Collected data

╭──

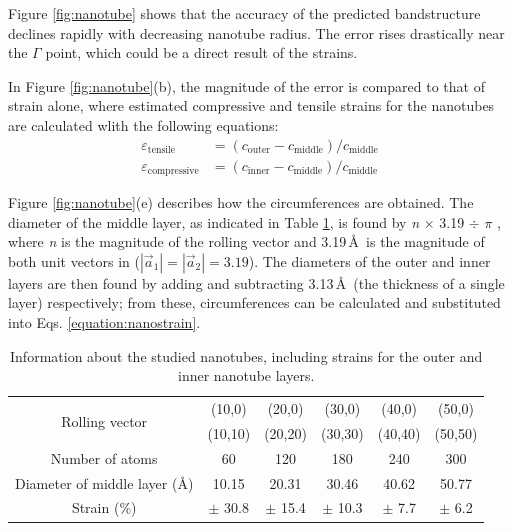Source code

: \documentclass[11pt,a4paper,twoside]{report}  %
\numberwithin{equation}{section}					%
\numberwithin{figure}{section}						%
\begin{document}
Figure \ref{fig:nanotube} shows that the accuracy of the predicted bandstructure declines rapidly with decreasing nanotube radius. The error rises drastically near the $\Gamma$ point, which could be a direct result of the strains. 

In Figure \ref{fig:nanotube}(b), the magnitude of the error is compared to that of strain alone, where estimated compressive and tensile strains for the nanotubes are calculated wlith the following equations: \begin{align}\varepsilon_{\text{tensile}} &= (c_{\text{outer}}-c_{\text{middle}})/c_{\text{middle}}\\\varepsilon_{\text{compressive}} &= (c_{\text{inner}}-c_{\text{middle}})/c_{\text{middle}}\end{align}\label{equation:nanostrain}

Figure \ref{fig:nanotube}(e) describes how the circumferences are obtained. The diameter of the middle layer, as indicated in Table \ref{tab:nanostrains}, is found by \textit{n} $\times$ 3.19 $\div$ $\pi$ , where \textit{n} is the magnitude of the rolling vector and 3.19\,\AA\ is the magnitude of both unit vectors in  ($|\vec a_1|=|\vec a_2| = 3.19$). The diameters of the outer and inner layers are then found by adding and subtracting 3.13\,\AA\ (the thickness of a single  layer) respectively; from these, circumferences can be calculated and substituted into Eqs. \ref{equation:nanostrain}. 

\begin{table}
    \caption{Information about the studied nanotubes, including strains for the outer and inner nanotube layers.}
    \centering
    \begin{tabular}{cccccc}   
        \toprule      
       \multirow{2}{*}{Rolling vector} & (10,0) & (20,0) & (30,0) & (40,0) & (50,0) \\ 
       & (10,10) & (20,20) & (30,30) & (40,40) & (50,50) \\
        \midrule               
        Number of atoms & 60 & 120 & 180 & 240 & 300 \\
         Diameter of middle layer (\AA)  & 10.15 & 20.31 & 30.46 & 40.62   & 50.77   \\   
        Strain (\%) & $\pm$ 30.8 & $\pm$ 15.4 & $\pm$ 10.3 & $\pm$ 7.7  & $\pm$ 6.2    \\ 
        \bottomrule    
    \end{tabular}
    \label{tab:nanostrains}         %
\end{table}
\end{document}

╰──

Once the pictures are set aside, write out the entries verbatim.

Source code

: \documentclass[11pt,a4paper,twoside]{report}  %
\numberwithin{equation}{section}					%
\numberwithin{figure}{section}						%
\begin{document}
Figure \ref{fig:nanotube} shows that the accuracy of the predicted bandstructure declines rapidly with decreasing nanotube radius. The error rises drastically near the $\Gamma$ point, which could be a direct result of the strains. 

In Figure \ref{fig:nanotube}(b), the magnitude of the error is compared to that of strain alone, where estimated compressive and tensile strains for the nanotubes are calculated wlith the following equations: \begin{align}\varepsilon_{\text{tensile}} &= (c_{\text{outer}}-c_{\text{middle}})/c_{\text{middle}}\\\varepsilon_{\text{compressive}} &= (c_{\text{inner}}-c_{\text{middle}})/c_{\text{middle}}\end{align}\label{equation:nanostrain}

Figure \ref{fig:nanotube}(e) describes how the circumferences are obtained. The diameter of the middle layer, as indicated in Table \ref{tab:nanostrains}, is found by \textit{n} $\times$ 3.19 $\div$ $\pi$ , where \textit{n} is the magnitude of the rolling vector and 3.19\,\AA\ is the magnitude of both unit vectors in  ($|\vec a_1|=|\vec a_2| = 3.19$). The diameters of the outer and inner layers are then found by adding and subtracting 3.13\,\AA\ (the thickness of a single  layer) respectively; from these, circumferences can be calculated and substituted into Eqs. \ref{equation:nanostrain}. 

\begin{table}
    \caption{Information about the studied nanotubes, including strains for the outer and inner nanotube layers.}
    \centering
    \begin{tabular}{cccccc}   
        \toprule      
       \multirow{2}{*}{Rolling vector} & (10,0) & (20,0) & (30,0) & (40,0) & (50,0) \\ 
       & (10,10) & (20,20) & (30,30) & (40,40) & (50,50) \\
        \midrule               
        Number of atoms & 60 & 120 & 180 & 240 & 300 \\
         Diameter of middle layer (\AA)  & 10.15 & 20.31 & 30.46 & 40.62   & 50.77   \\   
        Strain (\%) & $\pm$ 30.8 & $\pm$ 15.4 & $\pm$ 10.3 & $\pm$ 7.7  & $\pm$ 6.2    \\ 
        \bottomrule    
    \end{tabular}
    \label{tab:nanostrains}         %
\end{table}
\end{document}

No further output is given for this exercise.